• [EXERCISE BRIEF]:
Go through the entries below and copy each line that holds the word "aside".

• [RECORDS SHOWN]:

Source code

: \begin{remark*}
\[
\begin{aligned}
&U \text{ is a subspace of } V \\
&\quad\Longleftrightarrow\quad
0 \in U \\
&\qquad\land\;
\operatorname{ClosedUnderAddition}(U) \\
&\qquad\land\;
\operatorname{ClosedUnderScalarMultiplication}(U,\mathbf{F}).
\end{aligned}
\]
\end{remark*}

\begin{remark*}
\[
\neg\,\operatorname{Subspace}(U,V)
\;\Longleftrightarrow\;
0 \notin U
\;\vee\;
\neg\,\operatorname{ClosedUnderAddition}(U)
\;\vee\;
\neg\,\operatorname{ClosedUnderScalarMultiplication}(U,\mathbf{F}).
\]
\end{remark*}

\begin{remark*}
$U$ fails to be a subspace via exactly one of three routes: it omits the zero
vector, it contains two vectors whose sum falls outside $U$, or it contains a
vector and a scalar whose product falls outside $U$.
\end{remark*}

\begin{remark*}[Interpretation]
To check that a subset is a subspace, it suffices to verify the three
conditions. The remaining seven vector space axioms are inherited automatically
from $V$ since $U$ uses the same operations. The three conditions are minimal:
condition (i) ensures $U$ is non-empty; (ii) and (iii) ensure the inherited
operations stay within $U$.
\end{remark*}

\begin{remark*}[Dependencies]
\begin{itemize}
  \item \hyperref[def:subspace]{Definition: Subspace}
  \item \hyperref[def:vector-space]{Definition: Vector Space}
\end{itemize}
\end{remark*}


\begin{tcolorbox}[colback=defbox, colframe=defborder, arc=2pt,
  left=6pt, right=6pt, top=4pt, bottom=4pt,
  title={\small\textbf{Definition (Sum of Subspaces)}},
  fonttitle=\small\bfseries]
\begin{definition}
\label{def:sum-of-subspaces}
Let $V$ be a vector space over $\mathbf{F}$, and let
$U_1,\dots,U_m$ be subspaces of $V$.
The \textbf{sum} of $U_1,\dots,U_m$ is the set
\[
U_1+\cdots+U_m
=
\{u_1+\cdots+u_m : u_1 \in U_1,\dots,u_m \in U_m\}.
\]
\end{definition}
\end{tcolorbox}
* * *
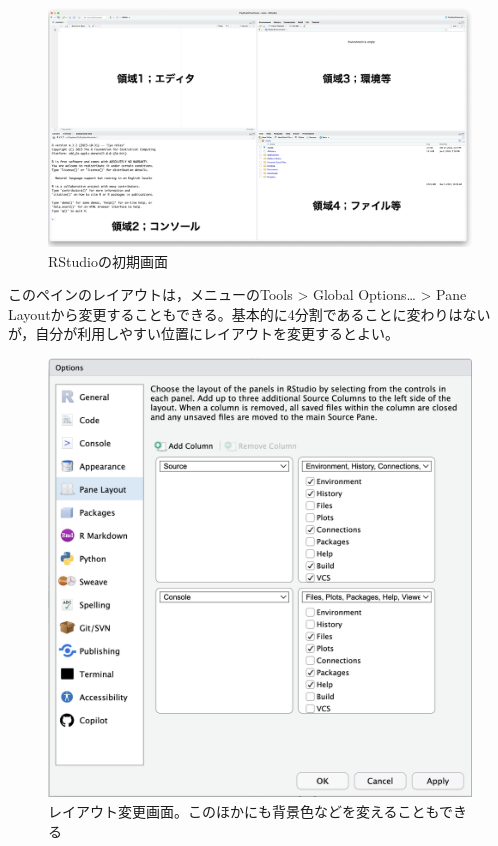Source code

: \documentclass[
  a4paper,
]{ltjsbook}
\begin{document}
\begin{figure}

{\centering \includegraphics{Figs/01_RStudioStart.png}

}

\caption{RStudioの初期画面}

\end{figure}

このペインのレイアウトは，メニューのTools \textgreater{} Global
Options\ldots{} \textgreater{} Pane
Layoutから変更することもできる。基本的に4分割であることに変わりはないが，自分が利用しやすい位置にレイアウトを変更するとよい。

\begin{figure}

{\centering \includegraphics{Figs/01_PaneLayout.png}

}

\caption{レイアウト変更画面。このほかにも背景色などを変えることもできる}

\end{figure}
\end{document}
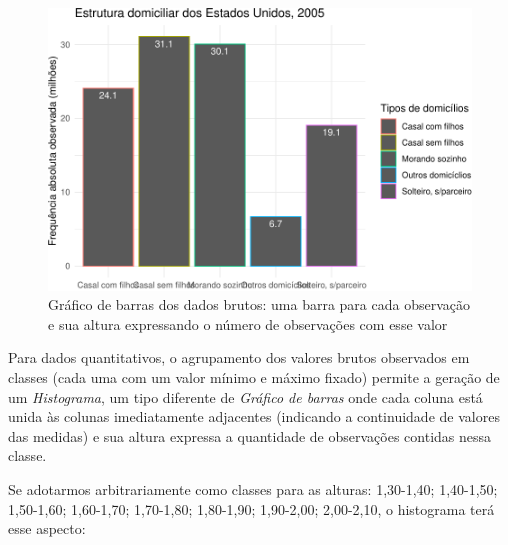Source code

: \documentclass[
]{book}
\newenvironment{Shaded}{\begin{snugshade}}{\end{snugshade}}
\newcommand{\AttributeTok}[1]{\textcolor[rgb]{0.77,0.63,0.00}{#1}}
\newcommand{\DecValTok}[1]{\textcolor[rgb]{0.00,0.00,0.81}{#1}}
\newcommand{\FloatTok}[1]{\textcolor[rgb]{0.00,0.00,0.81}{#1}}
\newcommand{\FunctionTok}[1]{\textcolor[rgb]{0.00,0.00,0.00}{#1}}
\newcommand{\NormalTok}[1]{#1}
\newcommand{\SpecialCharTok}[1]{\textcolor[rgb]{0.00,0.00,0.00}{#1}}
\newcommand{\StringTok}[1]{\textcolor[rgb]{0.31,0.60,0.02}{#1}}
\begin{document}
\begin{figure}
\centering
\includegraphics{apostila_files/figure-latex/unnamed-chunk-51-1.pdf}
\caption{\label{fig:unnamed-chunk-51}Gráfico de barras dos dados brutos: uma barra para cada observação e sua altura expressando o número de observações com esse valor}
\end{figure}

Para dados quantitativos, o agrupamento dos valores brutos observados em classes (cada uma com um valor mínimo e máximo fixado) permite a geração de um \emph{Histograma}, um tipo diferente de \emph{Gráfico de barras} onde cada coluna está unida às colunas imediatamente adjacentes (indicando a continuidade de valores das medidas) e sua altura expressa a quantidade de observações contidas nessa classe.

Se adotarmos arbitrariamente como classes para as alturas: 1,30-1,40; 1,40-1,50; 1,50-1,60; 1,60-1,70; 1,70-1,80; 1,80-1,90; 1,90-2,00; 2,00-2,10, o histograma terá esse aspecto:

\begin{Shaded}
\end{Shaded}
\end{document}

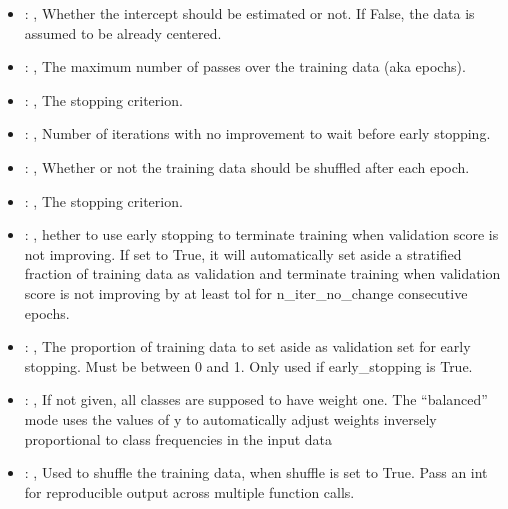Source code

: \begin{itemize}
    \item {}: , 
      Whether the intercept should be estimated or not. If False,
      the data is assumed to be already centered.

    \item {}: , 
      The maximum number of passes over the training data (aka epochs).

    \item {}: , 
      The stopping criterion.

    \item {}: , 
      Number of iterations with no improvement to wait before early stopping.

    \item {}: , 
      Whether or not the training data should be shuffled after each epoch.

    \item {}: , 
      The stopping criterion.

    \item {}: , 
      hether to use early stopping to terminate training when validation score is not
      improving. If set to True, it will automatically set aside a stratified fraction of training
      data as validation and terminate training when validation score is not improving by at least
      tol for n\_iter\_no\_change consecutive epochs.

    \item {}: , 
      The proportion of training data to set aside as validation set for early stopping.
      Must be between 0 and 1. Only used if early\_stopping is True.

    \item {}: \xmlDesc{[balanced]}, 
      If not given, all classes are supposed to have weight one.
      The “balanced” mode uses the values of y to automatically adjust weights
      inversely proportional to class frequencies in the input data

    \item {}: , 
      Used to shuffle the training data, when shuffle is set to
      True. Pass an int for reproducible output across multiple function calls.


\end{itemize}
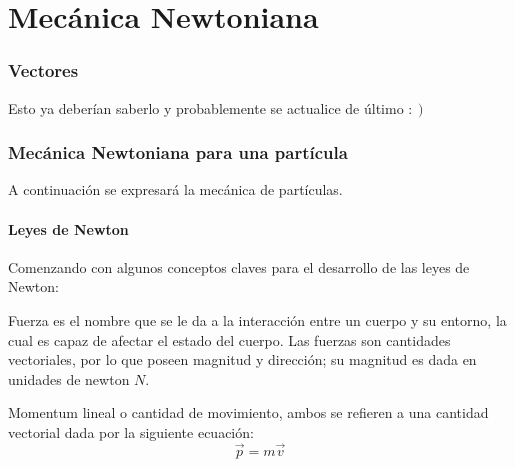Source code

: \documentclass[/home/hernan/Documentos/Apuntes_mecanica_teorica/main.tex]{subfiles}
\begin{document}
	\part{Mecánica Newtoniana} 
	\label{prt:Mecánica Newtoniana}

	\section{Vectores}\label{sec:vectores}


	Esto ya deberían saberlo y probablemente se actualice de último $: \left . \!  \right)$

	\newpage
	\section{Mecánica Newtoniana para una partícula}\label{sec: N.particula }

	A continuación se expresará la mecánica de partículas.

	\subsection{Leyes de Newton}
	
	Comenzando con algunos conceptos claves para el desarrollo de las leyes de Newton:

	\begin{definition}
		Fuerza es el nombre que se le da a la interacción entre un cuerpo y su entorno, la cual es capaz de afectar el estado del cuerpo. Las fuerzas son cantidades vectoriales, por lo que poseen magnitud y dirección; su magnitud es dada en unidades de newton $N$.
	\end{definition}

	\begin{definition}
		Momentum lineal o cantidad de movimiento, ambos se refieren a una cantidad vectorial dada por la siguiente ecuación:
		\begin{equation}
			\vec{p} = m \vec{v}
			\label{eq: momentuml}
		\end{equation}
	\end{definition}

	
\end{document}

• [RESPONSE]:
      improving. If set to True, it will automatically set aside a stratified fraction of training
      The proportion of training data to set aside as validation set for early stopping.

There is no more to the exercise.